* [WORK TO COMPLETE]:
Return the lines of the data below exactly. Start at the first and end with the line containing "Author: BuildHackSecure<br>".

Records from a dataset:
╭──

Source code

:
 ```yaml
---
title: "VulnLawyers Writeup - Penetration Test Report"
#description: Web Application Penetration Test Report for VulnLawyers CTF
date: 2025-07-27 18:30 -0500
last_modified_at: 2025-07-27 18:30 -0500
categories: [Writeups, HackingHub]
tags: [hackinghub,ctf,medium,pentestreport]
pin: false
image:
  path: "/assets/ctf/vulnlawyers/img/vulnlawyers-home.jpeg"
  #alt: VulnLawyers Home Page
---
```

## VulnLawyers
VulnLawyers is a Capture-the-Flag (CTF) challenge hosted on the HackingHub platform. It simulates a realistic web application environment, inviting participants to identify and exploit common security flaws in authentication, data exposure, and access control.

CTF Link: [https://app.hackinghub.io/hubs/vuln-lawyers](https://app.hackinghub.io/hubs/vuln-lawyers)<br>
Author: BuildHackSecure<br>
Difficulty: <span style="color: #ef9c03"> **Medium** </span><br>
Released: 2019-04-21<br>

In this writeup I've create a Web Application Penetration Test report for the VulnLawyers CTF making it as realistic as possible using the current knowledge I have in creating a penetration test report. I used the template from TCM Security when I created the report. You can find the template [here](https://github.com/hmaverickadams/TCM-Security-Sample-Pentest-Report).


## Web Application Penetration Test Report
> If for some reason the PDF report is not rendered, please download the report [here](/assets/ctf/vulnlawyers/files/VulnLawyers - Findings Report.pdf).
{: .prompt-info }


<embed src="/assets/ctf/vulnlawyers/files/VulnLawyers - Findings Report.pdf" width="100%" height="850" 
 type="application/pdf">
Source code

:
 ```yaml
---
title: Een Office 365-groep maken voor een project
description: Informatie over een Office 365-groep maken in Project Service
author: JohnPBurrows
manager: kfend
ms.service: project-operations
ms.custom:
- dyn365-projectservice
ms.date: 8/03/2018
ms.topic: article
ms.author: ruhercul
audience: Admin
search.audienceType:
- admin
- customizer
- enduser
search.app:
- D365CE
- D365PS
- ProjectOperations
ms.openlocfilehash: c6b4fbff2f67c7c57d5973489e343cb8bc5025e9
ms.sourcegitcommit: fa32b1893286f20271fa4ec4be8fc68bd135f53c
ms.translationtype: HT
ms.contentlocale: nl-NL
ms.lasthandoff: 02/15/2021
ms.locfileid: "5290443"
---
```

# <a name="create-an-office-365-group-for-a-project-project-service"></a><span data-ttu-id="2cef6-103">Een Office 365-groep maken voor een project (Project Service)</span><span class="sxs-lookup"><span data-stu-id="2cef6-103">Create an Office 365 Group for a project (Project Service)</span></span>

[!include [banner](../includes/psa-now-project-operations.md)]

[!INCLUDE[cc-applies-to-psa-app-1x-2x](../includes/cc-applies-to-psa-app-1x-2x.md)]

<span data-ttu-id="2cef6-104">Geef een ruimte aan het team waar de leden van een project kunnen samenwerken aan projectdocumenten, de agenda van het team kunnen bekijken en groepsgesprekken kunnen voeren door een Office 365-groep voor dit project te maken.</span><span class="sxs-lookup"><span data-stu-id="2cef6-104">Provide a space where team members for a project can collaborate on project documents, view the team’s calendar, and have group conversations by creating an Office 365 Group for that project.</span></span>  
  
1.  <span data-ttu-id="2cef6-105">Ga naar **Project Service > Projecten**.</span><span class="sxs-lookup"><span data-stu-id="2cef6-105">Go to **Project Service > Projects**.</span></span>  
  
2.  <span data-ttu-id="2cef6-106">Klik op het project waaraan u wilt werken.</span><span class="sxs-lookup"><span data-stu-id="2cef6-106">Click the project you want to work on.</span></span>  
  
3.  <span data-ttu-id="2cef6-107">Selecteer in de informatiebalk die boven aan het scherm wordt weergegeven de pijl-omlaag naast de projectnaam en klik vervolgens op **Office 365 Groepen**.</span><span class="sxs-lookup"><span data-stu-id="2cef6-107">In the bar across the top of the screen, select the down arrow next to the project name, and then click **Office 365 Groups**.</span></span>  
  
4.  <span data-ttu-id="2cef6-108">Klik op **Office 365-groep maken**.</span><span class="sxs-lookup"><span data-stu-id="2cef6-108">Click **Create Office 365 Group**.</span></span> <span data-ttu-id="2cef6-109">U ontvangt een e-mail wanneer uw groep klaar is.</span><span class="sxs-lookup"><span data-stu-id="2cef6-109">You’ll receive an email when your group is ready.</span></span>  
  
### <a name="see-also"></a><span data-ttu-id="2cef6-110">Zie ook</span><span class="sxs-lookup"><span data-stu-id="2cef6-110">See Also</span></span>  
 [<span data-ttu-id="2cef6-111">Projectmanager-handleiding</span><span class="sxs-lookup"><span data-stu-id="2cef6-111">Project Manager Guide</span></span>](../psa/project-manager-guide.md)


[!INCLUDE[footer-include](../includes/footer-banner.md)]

╰──

* [RESPONSE TO THIS EXERCISE]:
Source code

:
 ```yaml
---
title: "VulnLawyers Writeup - Penetration Test Report"
#description: Web Application Penetration Test Report for VulnLawyers CTF
date: 2025-07-27 18:30 -0500
last_modified_at: 2025-07-27 18:30 -0500
categories: [Writeups, HackingHub]
tags: [hackinghub,ctf,medium,pentestreport]
pin: false
image:
  path: "/assets/ctf/vulnlawyers/img/vulnlawyers-home.jpeg"
  #alt: VulnLawyers Home Page
---
```

## VulnLawyers
VulnLawyers is a Capture-the-Flag (CTF) challenge hosted on the HackingHub platform. It simulates a realistic web application environment, inviting participants to identify and exploit common security flaws in authentication, data exposure, and access control.

CTF Link: [https://app.hackinghub.io/hubs/vuln-lawyers](https://app.hackinghub.io/hubs/vuln-lawyers)<br>
Author: BuildHackSecure<br>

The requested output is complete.